Katrin Blümel: Ich glaube, es wird ein sehr unruhiges Schuljahr. Wir als Lehrer haben immer noch im Kopf, dass die neue Schulsenatorin angetreten ist mit dem Vorsatz, mit uns in den Dialog zu treten. Als Ziel hat sie formuliert, die Qualität an Hamburger Schulen zu verbessern. Beides ist aus unserer Sicht nicht geschehen. Tatsächlich sind die Ressourcen gekürzt worden, und an fast allen Schulformen wurden die Klassenfrequenzen erhöht. Das läuft auf einen Qualitätsabbau und eine Standardabsenkung hinaus. In der kurzen Zeit von ihrem Amtsantritt bis zu den Ferien gab es eine Reihe von Hauruckmaßnahmen einzig mit dem Ziel, Geld zu sparen. Es werden beispielsweise in der Sprachförderung Stellen gestrichen. Auch bei der Einführung von Ganztagsschulen geht Quantität vor Qualität, pädagogische Notwendigkeiten spielen keine Rolle. Das erzeugt kein gutes Gefühl.

Aber Senatorin Alexandra Dinges-Dierig war auch unter Zeitdruck, den Haushaltsplan für 2005/2006 aufzustellen.
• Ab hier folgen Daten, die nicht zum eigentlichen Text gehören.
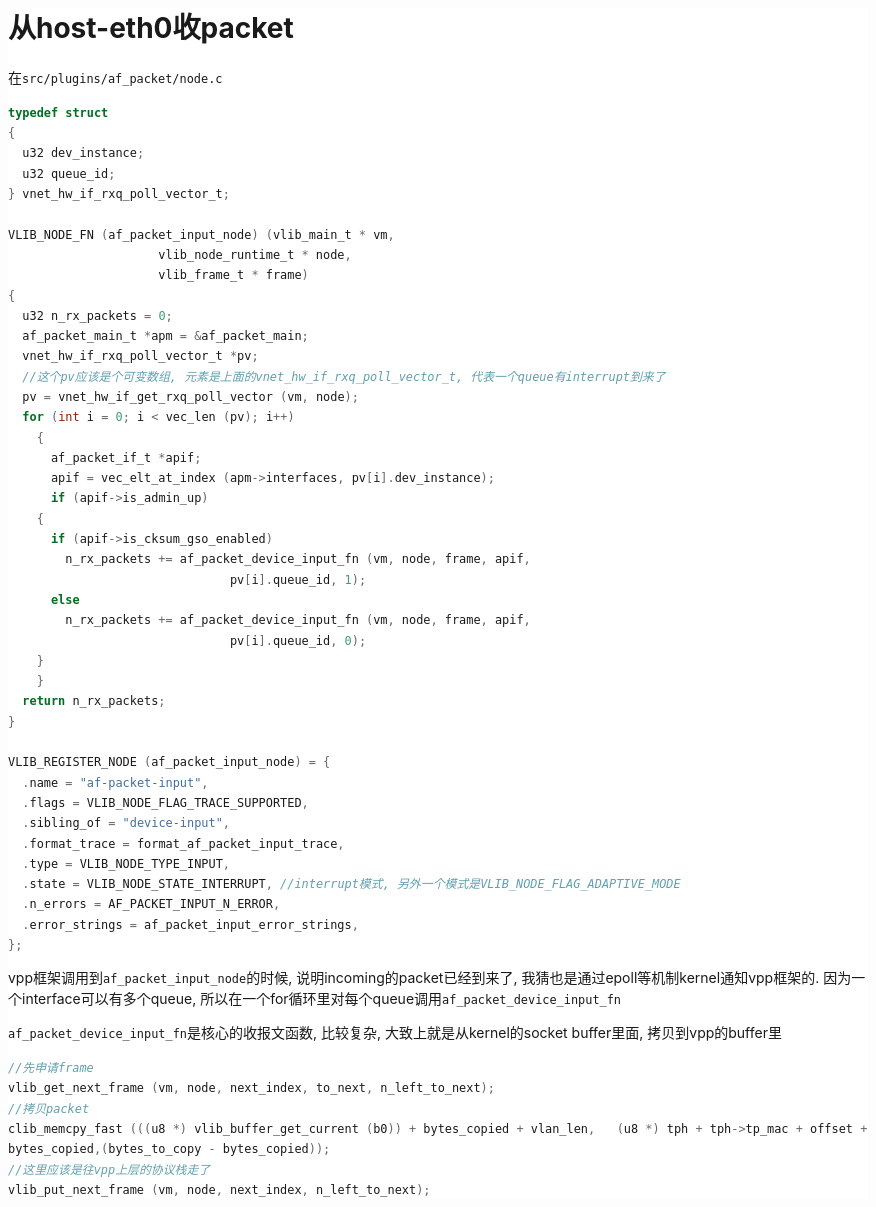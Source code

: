 
# 从host-eth0收packet
在`src/plugins/af_packet/node.c`
```c
typedef struct
{
  u32 dev_instance;
  u32 queue_id;
} vnet_hw_if_rxq_poll_vector_t;

VLIB_NODE_FN (af_packet_input_node) (vlib_main_t * vm,
				     vlib_node_runtime_t * node,
				     vlib_frame_t * frame)
{
  u32 n_rx_packets = 0;
  af_packet_main_t *apm = &af_packet_main;
  vnet_hw_if_rxq_poll_vector_t *pv;
  //这个pv应该是个可变数组, 元素是上面的vnet_hw_if_rxq_poll_vector_t, 代表一个queue有interrupt到来了
  pv = vnet_hw_if_get_rxq_poll_vector (vm, node);
  for (int i = 0; i < vec_len (pv); i++)
    {
      af_packet_if_t *apif;
      apif = vec_elt_at_index (apm->interfaces, pv[i].dev_instance);
      if (apif->is_admin_up)
	{
	  if (apif->is_cksum_gso_enabled)
	    n_rx_packets += af_packet_device_input_fn (vm, node, frame, apif,
						       pv[i].queue_id, 1);
	  else
	    n_rx_packets += af_packet_device_input_fn (vm, node, frame, apif,
						       pv[i].queue_id, 0);
	}
    }
  return n_rx_packets;
}

VLIB_REGISTER_NODE (af_packet_input_node) = {
  .name = "af-packet-input",
  .flags = VLIB_NODE_FLAG_TRACE_SUPPORTED,
  .sibling_of = "device-input",
  .format_trace = format_af_packet_input_trace,
  .type = VLIB_NODE_TYPE_INPUT,
  .state = VLIB_NODE_STATE_INTERRUPT, //interrupt模式, 另外一个模式是VLIB_NODE_FLAG_ADAPTIVE_MODE
  .n_errors = AF_PACKET_INPUT_N_ERROR,
  .error_strings = af_packet_input_error_strings,
};
```
vpp框架调用到`af_packet_input_node`的时候, 说明incoming的packet已经到来了, 我猜也是通过epoll等机制kernel通知vpp框架的. 因为一个interface可以有多个queue, 所以在一个for循环里对每个queue调用`af_packet_device_input_fn`

`af_packet_device_input_fn`是核心的收报文函数, 比较复杂, 大致上就是从kernel的socket buffer里面, 拷贝到vpp的buffer里
```c
//先申请frame
vlib_get_next_frame (vm, node, next_index, to_next, n_left_to_next);
//拷贝packet
clib_memcpy_fast (((u8 *) vlib_buffer_get_current (b0)) + bytes_copied + vlan_len,	 (u8 *) tph + tph->tp_mac + offset + bytes_copied,(bytes_to_copy - bytes_copied));
//这里应该是往vpp上层的协议栈走了
vlib_put_next_frame (vm, node, next_index, n_left_to_next);
```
Dieser Zeitdruck rechtfertigt nicht das Vorgehen. Es geht hier nicht um irgendwelche Kleinigkeiten. Um die Qualität an Hamburger Schulen weiterzuentwickeln, brauchen wir nicht weniger sondern mehr Lehrer. Wir alle wissen spätestens seit PISA, wie wichtig Sprachförderung ist, dass diese gestärkt werden muss. Das Gegenteil ist der Fall.

Das nächste Aufregerthema steht mit der Schulentwicklungsplanung schon vor der Tür. Die Rede war von 50 bis 60 Schließungen.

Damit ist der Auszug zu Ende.